Why are cold pressed juices cold pressed? Why not just put them into a blender?
One reason is that using a blender or any rotary cutting mechanism breaks up the fruits and vegetables. It also generates heat. The combined effect is to speed up the oxidation and enzymatic browning of fruits and vegetables. If sustained, it can even cook them, changing their taste and look. A second reason is blenders and rotary cutters are unable to fully extract the juices and nutrients.

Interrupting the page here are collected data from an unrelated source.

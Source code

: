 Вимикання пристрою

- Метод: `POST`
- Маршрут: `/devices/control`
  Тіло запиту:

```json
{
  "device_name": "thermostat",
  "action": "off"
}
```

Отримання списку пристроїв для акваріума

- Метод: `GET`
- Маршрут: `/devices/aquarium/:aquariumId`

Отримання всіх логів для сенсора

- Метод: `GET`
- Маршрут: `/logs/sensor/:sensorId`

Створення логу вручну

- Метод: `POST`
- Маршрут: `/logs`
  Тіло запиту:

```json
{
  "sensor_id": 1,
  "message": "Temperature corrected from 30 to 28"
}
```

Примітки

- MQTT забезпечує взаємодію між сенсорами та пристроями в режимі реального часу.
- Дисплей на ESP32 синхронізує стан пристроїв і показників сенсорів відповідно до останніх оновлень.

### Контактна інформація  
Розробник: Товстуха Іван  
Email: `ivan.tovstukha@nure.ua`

Cold pressed juices avoid these. After being cut up into sawdust-like pulp by a machine, the fruit and vegetable pulp is put into a bag (see video above). The bag is then subject to pressure of 600 MPa or 87,000 psi gradually (that’s almost 6000x more than sea-level atmospheric pressure, which is 101 kPa or 14.7 psi!), until all the juices and nutrients are mostly extracted.
Micro-organisms such as molds, yeast and bacteria cannot survive such high pressure. Eliminating them thus prolongs the shelf life of the cold pressed juices. Moreover, the entire operation is usually done in a low temperature environment (5-15ºC), slowing down any micro-organism activity to begin with.
To increase shelf life further, some companies use high pressure a second time. They put the bottles of cold pressed juices in cold water, and subject it to high pressure for several seconds. This additional process is called high pressure pascalization (HPP – see video above). While this costs more and requires more work, the shelf life is extended from several days to up to a month.